■ Assigned task:
All of the lines below should be output exactly as shown.

(Records contained in a dataset)
________________________
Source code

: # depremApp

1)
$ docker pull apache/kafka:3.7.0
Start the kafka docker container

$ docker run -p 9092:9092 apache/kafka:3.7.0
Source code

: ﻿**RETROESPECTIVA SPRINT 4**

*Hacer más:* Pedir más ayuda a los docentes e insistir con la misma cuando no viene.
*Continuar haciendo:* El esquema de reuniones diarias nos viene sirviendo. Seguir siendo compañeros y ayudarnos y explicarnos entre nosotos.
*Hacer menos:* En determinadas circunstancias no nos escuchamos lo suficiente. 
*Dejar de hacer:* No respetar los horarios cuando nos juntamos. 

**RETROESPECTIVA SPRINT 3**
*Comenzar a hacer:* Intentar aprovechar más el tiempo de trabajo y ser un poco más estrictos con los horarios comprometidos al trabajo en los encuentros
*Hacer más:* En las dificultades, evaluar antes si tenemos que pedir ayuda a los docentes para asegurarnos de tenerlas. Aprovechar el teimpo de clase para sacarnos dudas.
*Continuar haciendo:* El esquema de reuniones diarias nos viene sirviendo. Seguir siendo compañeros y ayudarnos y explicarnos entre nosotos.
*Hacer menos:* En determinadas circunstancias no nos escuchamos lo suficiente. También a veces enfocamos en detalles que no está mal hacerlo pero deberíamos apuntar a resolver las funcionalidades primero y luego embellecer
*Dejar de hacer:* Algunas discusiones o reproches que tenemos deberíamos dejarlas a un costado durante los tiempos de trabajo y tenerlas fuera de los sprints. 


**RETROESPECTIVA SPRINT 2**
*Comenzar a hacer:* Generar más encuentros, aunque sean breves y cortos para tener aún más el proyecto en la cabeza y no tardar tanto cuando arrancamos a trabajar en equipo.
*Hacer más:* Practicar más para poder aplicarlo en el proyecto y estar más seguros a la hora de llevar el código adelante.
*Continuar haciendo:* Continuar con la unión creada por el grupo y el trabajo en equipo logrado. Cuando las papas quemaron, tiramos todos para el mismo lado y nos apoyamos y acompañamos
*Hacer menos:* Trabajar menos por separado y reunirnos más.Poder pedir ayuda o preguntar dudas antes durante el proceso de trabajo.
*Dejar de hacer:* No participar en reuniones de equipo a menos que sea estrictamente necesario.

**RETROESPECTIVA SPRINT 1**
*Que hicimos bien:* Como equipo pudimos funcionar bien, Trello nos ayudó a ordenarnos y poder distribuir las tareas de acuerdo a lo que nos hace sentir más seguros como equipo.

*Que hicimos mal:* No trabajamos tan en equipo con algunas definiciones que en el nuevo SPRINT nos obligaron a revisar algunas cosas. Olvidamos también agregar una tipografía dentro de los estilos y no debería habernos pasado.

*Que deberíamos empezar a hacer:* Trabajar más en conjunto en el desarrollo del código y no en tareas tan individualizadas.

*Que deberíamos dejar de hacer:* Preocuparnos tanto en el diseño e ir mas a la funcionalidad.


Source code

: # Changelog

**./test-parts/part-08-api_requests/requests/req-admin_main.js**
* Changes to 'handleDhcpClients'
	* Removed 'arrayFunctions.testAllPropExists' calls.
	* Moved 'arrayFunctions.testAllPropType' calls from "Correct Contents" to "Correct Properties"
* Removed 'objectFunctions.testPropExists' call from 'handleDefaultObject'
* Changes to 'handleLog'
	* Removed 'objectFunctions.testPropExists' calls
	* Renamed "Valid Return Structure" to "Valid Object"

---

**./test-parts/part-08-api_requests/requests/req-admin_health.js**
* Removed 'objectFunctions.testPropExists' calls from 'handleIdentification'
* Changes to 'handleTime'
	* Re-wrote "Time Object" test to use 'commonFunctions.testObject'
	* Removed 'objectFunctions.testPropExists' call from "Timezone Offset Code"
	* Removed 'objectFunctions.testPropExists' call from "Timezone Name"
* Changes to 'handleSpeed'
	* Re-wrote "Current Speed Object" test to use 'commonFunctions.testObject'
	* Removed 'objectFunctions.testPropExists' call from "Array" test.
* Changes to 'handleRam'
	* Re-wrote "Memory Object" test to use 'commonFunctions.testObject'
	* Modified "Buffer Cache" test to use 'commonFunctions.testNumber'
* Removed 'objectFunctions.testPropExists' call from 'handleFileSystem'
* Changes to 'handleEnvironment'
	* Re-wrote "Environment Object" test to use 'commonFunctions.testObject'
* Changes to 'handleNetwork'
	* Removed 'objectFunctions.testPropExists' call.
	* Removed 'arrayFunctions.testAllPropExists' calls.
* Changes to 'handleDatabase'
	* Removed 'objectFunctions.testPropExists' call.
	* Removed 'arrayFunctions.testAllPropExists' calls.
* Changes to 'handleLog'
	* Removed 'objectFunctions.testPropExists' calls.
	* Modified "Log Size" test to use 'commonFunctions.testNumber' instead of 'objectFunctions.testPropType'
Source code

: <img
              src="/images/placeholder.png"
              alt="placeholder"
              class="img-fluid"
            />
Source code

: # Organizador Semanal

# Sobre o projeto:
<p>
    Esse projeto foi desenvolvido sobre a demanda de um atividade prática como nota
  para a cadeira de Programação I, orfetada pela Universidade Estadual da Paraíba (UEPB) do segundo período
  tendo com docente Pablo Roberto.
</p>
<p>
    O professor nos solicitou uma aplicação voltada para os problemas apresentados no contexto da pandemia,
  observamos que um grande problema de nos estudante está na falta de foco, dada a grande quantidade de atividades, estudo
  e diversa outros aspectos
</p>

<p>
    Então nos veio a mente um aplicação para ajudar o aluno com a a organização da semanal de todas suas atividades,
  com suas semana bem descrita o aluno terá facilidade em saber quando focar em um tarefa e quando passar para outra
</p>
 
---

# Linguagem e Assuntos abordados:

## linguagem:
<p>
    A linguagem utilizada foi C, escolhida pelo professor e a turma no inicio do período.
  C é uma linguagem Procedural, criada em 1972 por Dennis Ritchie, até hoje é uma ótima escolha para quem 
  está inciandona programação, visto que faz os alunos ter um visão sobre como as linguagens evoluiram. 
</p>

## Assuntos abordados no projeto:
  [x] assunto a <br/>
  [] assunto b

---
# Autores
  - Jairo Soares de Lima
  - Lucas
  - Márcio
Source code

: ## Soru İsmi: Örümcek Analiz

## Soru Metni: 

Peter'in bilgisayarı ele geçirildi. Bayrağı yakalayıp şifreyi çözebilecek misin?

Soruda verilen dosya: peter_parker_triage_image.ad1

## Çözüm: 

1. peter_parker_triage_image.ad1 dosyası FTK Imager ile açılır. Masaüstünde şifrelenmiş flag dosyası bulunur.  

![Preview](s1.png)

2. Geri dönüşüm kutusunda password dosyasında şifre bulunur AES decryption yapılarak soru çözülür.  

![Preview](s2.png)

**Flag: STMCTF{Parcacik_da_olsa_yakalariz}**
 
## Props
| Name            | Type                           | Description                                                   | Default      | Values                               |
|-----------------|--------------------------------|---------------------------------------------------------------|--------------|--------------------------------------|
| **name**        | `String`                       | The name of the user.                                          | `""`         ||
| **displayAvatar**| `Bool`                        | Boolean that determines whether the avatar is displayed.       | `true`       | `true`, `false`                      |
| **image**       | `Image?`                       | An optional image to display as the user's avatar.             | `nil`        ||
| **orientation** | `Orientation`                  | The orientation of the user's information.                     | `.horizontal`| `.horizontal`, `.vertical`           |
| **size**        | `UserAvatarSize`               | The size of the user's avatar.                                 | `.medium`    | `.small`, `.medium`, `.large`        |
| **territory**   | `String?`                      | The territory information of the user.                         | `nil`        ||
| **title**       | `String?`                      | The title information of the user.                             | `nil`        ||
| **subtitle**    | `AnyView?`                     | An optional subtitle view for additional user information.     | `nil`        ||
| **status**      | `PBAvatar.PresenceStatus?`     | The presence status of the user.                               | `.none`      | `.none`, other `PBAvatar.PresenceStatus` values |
________________________
■ Solution for this exercise:
Source code

: # depremApp

1)
$ docker pull apache/kafka:3.7.0
Start the kafka docker container

$ docker run -p 9092:9092 apache/kafka:3.7.0
Source code

: ﻿**RETROESPECTIVA SPRINT 4**

*Hacer más:* Pedir más ayuda a los docentes e insistir con la misma cuando no viene.
*Continuar haciendo:* El esquema de reuniones diarias nos viene sirviendo. Seguir siendo compañeros y ayudarnos y explicarnos entre nosotos.
*Hacer menos:* En determinadas circunstancias no nos escuchamos lo suficiente. 
*Dejar de hacer:* No respetar los horarios cuando nos juntamos. 

**RETROESPECTIVA SPRINT 3**
*Comenzar a hacer:* Intentar aprovechar más el tiempo de trabajo y ser un poco más estrictos con los horarios comprometidos al trabajo en los encuentros
*Hacer más:* En las dificultades, evaluar antes si tenemos que pedir ayuda a los docentes para asegurarnos de tenerlas. Aprovechar el teimpo de clase para sacarnos dudas.
*Continuar haciendo:* El esquema de reuniones diarias nos viene sirviendo. Seguir siendo compañeros y ayudarnos y explicarnos entre nosotos.
*Hacer menos:* En determinadas circunstancias no nos escuchamos lo suficiente. También a veces enfocamos en detalles que no está mal hacerlo pero deberíamos apuntar a resolver las funcionalidades primero y luego embellecer
*Dejar de hacer:* Algunas discusiones o reproches que tenemos deberíamos dejarlas a un costado durante los tiempos de trabajo y tenerlas fuera de los sprints. 


**RETROESPECTIVA SPRINT 2**
*Comenzar a hacer:* Generar más encuentros, aunque sean breves y cortos para tener aún más el proyecto en la cabeza y no tardar tanto cuando arrancamos a trabajar en equipo.
*Hacer más:* Practicar más para poder aplicarlo en el proyecto y estar más seguros a la hora de llevar el código adelante.
*Continuar haciendo:* Continuar con la unión creada por el grupo y el trabajo en equipo logrado. Cuando las papas quemaron, tiramos todos para el mismo lado y nos apoyamos y acompañamos
*Hacer menos:* Trabajar menos por separado y reunirnos más.Poder pedir ayuda o preguntar dudas antes durante el proceso de trabajo.
*Dejar de hacer:* No participar en reuniones de equipo a menos que sea estrictamente necesario.

**RETROESPECTIVA SPRINT 1**
*Que hicimos bien:* Como equipo pudimos funcionar bien, Trello nos ayudó a ordenarnos y poder distribuir las tareas de acuerdo a lo que nos hace sentir más seguros como equipo.

*Que hicimos mal:* No trabajamos tan en equipo con algunas definiciones que en el nuevo SPRINT nos obligaron a revisar algunas cosas. Olvidamos también agregar una tipografía dentro de los estilos y no debería habernos pasado.

*Que deberíamos empezar a hacer:* Trabajar más en conjunto en el desarrollo del código y no en tareas tan individualizadas.

*Que deberíamos dejar de hacer:* Preocuparnos tanto en el diseño e ir mas a la funcionalidad.


Source code

: # Changelog

**./test-parts/part-08-api_requests/requests/req-admin_main.js**
* Changes to 'handleDhcpClients'
	* Removed 'arrayFunctions.testAllPropExists' calls.
	* Moved 'arrayFunctions.testAllPropType' calls from "Correct Contents" to "Correct Properties"
* Removed 'objectFunctions.testPropExists' call from 'handleDefaultObject'
* Changes to 'handleLog'
	* Removed 'objectFunctions.testPropExists' calls
	* Renamed "Valid Return Structure" to "Valid Object"

---

**./test-parts/part-08-api_requests/requests/req-admin_health.js**
* Removed 'objectFunctions.testPropExists' calls from 'handleIdentification'
* Changes to 'handleTime'
	* Re-wrote "Time Object" test to use 'commonFunctions.testObject'
	* Removed 'objectFunctions.testPropExists' call from "Timezone Offset Code"
	* Removed 'objectFunctions.testPropExists' call from "Timezone Name"
* Changes to 'handleSpeed'
	* Re-wrote "Current Speed Object" test to use 'commonFunctions.testObject'
	* Removed 'objectFunctions.testPropExists' call from "Array" test.
* Changes to 'handleRam'
	* Re-wrote "Memory Object" test to use 'commonFunctions.testObject'
	* Modified "Buffer Cache" test to use 'commonFunctions.testNumber'
* Removed 'objectFunctions.testPropExists' call from 'handleFileSystem'
* Changes to 'handleEnvironment'
	* Re-wrote "Environment Object" test to use 'commonFunctions.testObject'
* Changes to 'handleNetwork'
	* Removed 'objectFunctions.testPropExists' call.
	* Removed 'arrayFunctions.testAllPropExists' calls.
* Changes to 'handleDatabase'
	* Removed 'objectFunctions.testPropExists' call.
	* Removed 'arrayFunctions.testAllPropExists' calls.
* Changes to 'handleLog'
	* Removed 'objectFunctions.testPropExists' calls.
	* Modified "Log Size" test to use 'commonFunctions.testNumber' instead of 'objectFunctions.testPropType'
Source code

: <img
              src="/images/placeholder.png"
              alt="placeholder"
              class="img-fluid"
            />
Source code

: # Organizador Semanal

# Sobre o projeto:
<p>
    Esse projeto foi desenvolvido sobre a demanda de um atividade prática como nota
  para a cadeira de Programação I, orfetada pela Universidade Estadual da Paraíba (UEPB) do segundo período
  tendo com docente Pablo Roberto.
</p>
<p>
    O professor nos solicitou uma aplicação voltada para os problemas apresentados no contexto da pandemia,
  observamos que um grande problema de nos estudante está na falta de foco, dada a grande quantidade de atividades, estudo
  e diversa outros aspectos
</p>

<p>
    Então nos veio a mente um aplicação para ajudar o aluno com a a organização da semanal de todas suas atividades,
  com suas semana bem descrita o aluno terá facilidade em saber quando focar em um tarefa e quando passar para outra
</p>
 
---

# Linguagem e Assuntos abordados:

## linguagem:
<p>
    A linguagem utilizada foi C, escolhida pelo professor e a turma no inicio do período.
  C é uma linguagem Procedural, criada em 1972 por Dennis Ritchie, até hoje é uma ótima escolha para quem 
  está inciandona programação, visto que faz os alunos ter um visão sobre como as linguagens evoluiram. 
</p>

## Assuntos abordados no projeto:
  [x] assunto a <br/>
  [] assunto b

---
# Autores
  - Jairo Soares de Lima
  - Lucas
  - Márcio
Source code

: ## Soru İsmi: Örümcek Analiz

## Soru Metni: 

Peter'in bilgisayarı ele geçirildi. Bayrağı yakalayıp şifreyi çözebilecek misin?

Soruda verilen dosya: peter_parker_triage_image.ad1

## Çözüm: 

1. peter_parker_triage_image.ad1 dosyası FTK Imager ile açılır. Masaüstünde şifrelenmiş flag dosyası bulunur.  

![Preview](s1.png)

2. Geri dönüşüm kutusunda password dosyasında şifre bulunur AES decryption yapılarak soru çözülür.  

![Preview](s2.png)

**Flag: STMCTF{Parcacik_da_olsa_yakalariz}**
 
## Props
| Name            | Type                           | Description                                                   | Default      | Values                               |
|-----------------|--------------------------------|---------------------------------------------------------------|--------------|--------------------------------------|
| **name**        | `String`                       | The name of the user.                                          | `""`         ||
| **displayAvatar**| `Bool`                        | Boolean that determines whether the avatar is displayed.       | `true`       | `true`, `false`                      |
| **image**       | `Image?`                       | An optional image to display as the user's avatar.             | `nil`        ||
| **orientation** | `Orientation`                  | The orientation of the user's information.                     | `.horizontal`| `.horizontal`, `.vertical`           |
| **size**        | `UserAvatarSize`               | The size of the user's avatar.                                 | `.medium`    | `.small`, `.medium`, `.large`        |
| **territory**   | `String?`                      | The territory information of the user.                         | `nil`        ||
| **title**       | `String?`                      | The title information of the user.                             | `nil`        ||
| **subtitle**    | `AnyView?`                     | An optional subtitle view for additional user information.     | `nil`        ||
| **status**      | `PBAvatar.PresenceStatus?`     | The presence status of the user.                               | `.none`      | `.none`, other `PBAvatar.PresenceStatus` values |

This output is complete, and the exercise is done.